Je ne suis pas non plus assez moche pour attirer la pitié. 
Je devrais donc grave compenser par mon attitude, sauf qu'elle ne brosse personne dans le sens du poil, pas même mes amies, et c'est sans doute pour ça que j'en ai perdu pas mal sur la route.
Seuls sont restés ceux qui ne sont pas pétrifiés de peur par ce qu'on pourrait penser d'eux en les voyant avec moi.

On est arrivé à un moment de ma vie, où le fait que tout le monde me déteste est tellement accepté socialement qu'on m'en parle en face, en public, que ce soit bienveillant ou non. 

(Bien sûr, je me dois de préciser quand je dis "tout le monde" c'est sous-entendu : "tout le monde moins 10 personnes", sinon, les dites personnes vont en prendre ombrage)

C'était déjà un peu le cas au collège, vu que j'étais la tête de Turc désignée et que je remplissais ce rôle social aux yeux de tous, y compris des personnes "gentilles", des profs, ou de la direction de l'établissement.

Quand cela a volé en éclat au lycée, quand les gens se sont regroupés par affinités de goûts et non plus que par popularité, j'ai cru que j'en étais débarrassée pour de bon.

Et puis, à 17 ans, j'ai déménagé dans mon propre appart et commencé ma "vraie vie". La première année d'étude fut très chouette et j'avais l'impression d'avoir plein d'amis, jusqu'à ce qu'une personne populaire et centrale décide de m'exclure et que je me retrouve, toute la deuxième année, seule, confinée socialement. (Ok, "seule moins 4 personnes" à l'époque).

Quand je suis arrivée à 19 ans en région parisienne, j'ai essayé d'être sociable mais les groupes étaient déjà formés, et les quelques amis que j'avais étaient trop loin physiquement. Ca a été encore une traversée en solitaire, mais cette fois, rien ne m'aidait à le vivre sereinement : j'avais 50€ par mois pour faire mes courses, un appartement de 10m², dans une ville de vieux royalistes d'extrême-droite, les cours étaient nuls à s'en tirer une balle, j'étais toujours vierge - ce que je ne préciserais pas si ça n'avait pas été une obsession chez moi qui me bloquait sous plein d'aspects, mais, tous les week-end, j'avais Paris à arpenter. J'explorais les scènes live gratuites, et je faisais beaucoup avec peu. L'exploration en solo est donc devenu synonyme de bon temps à ce moment-là.

L'année d'après, je me suis clipsée à un groupe d' "amis" qui n'en étaient pas (ok "qui n'en étaient pas moins une"), je suis tombée follement amoureuse d'un PN, je me suis enfoncée encore plus loin dans ma croyance secrète que j'étais intouchable, aimable par personne, en tout cas pas au grand jour.
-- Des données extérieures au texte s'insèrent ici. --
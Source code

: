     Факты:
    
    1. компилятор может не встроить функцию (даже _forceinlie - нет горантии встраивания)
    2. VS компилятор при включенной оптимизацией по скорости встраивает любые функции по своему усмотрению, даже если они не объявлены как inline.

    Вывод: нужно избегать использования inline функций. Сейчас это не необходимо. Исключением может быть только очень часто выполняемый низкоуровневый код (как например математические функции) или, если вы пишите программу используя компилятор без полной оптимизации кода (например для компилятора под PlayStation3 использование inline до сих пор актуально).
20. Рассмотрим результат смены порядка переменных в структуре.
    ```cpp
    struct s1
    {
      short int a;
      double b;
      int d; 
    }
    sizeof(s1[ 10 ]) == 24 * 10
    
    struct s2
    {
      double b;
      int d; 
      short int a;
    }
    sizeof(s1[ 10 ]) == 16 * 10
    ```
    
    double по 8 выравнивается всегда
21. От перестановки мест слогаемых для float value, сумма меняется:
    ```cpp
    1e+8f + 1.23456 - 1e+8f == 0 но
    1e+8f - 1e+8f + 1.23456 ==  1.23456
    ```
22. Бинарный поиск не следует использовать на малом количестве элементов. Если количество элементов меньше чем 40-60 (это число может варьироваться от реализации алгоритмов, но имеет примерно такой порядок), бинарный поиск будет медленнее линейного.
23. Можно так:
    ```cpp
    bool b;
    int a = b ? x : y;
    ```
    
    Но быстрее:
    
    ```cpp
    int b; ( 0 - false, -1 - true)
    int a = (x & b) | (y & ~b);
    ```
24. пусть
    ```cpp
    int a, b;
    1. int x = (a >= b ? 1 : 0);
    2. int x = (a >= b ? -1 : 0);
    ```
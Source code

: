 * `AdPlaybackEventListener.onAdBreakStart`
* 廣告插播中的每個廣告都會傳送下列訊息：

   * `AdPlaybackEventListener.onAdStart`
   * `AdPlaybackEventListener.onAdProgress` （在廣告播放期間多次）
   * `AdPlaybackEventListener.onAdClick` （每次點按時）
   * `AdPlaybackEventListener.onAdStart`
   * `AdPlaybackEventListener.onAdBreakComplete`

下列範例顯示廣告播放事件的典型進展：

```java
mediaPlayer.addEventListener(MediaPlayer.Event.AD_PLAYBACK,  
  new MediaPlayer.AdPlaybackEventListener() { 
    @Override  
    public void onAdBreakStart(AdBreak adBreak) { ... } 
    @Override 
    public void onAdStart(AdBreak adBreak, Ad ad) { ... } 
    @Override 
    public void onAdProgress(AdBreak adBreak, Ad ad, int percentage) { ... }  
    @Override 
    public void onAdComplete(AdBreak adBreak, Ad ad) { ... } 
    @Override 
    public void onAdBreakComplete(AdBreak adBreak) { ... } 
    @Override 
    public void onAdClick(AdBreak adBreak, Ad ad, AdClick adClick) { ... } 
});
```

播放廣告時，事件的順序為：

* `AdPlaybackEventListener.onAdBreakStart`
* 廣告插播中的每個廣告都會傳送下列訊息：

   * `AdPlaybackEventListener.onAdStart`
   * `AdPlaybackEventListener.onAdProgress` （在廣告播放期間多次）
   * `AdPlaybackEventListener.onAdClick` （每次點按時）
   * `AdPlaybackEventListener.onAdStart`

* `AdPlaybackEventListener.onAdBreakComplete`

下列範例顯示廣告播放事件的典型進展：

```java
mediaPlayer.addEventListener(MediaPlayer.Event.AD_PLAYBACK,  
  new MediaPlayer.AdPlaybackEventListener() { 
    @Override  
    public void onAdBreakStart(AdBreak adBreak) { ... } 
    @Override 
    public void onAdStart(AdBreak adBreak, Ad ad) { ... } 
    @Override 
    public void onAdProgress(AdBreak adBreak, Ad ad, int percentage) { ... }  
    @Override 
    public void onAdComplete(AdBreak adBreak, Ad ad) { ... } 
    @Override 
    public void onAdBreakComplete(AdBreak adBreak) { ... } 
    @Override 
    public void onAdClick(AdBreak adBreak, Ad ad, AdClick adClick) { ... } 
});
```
Mais le fait de voir de l'ambition flotter autour de moi m'a poussée à viser plus haut dans la seule partie de ma vie où j'avais à peu près confiance en moi : le futur pro. 

J'ai déménagé dans Paris et j'ai suivi un stage où, là encore, très vite, les autres sont partis faire des cantines sans moi, et il a été de bon ton de me détester. Manque de bol pour eux, je bosse encore dans cette entreprise à ce jour, ils ont misé sur le mauvais poney, et doivent, pour certaines, me supporter encore, au moins de visu. 

Et bingo des bingos, j'ai décroché mon ticket pour Poudlard la Sorbonne. J'ai accompli le rêve de la gamine que je fus, à qui on s'empressait de dire de calmer ses ardeurs et son ambition, que jamais Paris, que jamais la Sorbonne, que jamais l'édition. Alors je me suis dit que si je réussissais à ce niveau, je pouvais réussir ma vie perso. J'ai viré le PN. J'ai développé ma vie culturelle et festive (malheureusement toujours entourée par des personnes toxiques se faisant passer avant moi et me laissant bien au fond de mon trou de confiance en moi pour mieux en profiter, coucou toi !) mais je n'avais toujours pas de personne sûre. J'étais persuadée que ce serait un mec, mon mec. Et c'est là que je me suis engouffrée sur cette énorme fausse-piste qui a duré pendant près de 10 ans. 

J'ai quand même rencontré de chouettes gens en chemin, notamment au détour du chômage avant mon premier job (winkwink), mes horizons ont été drastiquement élargis en terme de prise de conscience sociale, et c'est là, après avoir décroché un premier puis un deuxième job, que j'ai rencontré celui qui allait, me figurais-je, ÊTRE LA CLEF DE LA DÉLIVRANCE DE MA VIE.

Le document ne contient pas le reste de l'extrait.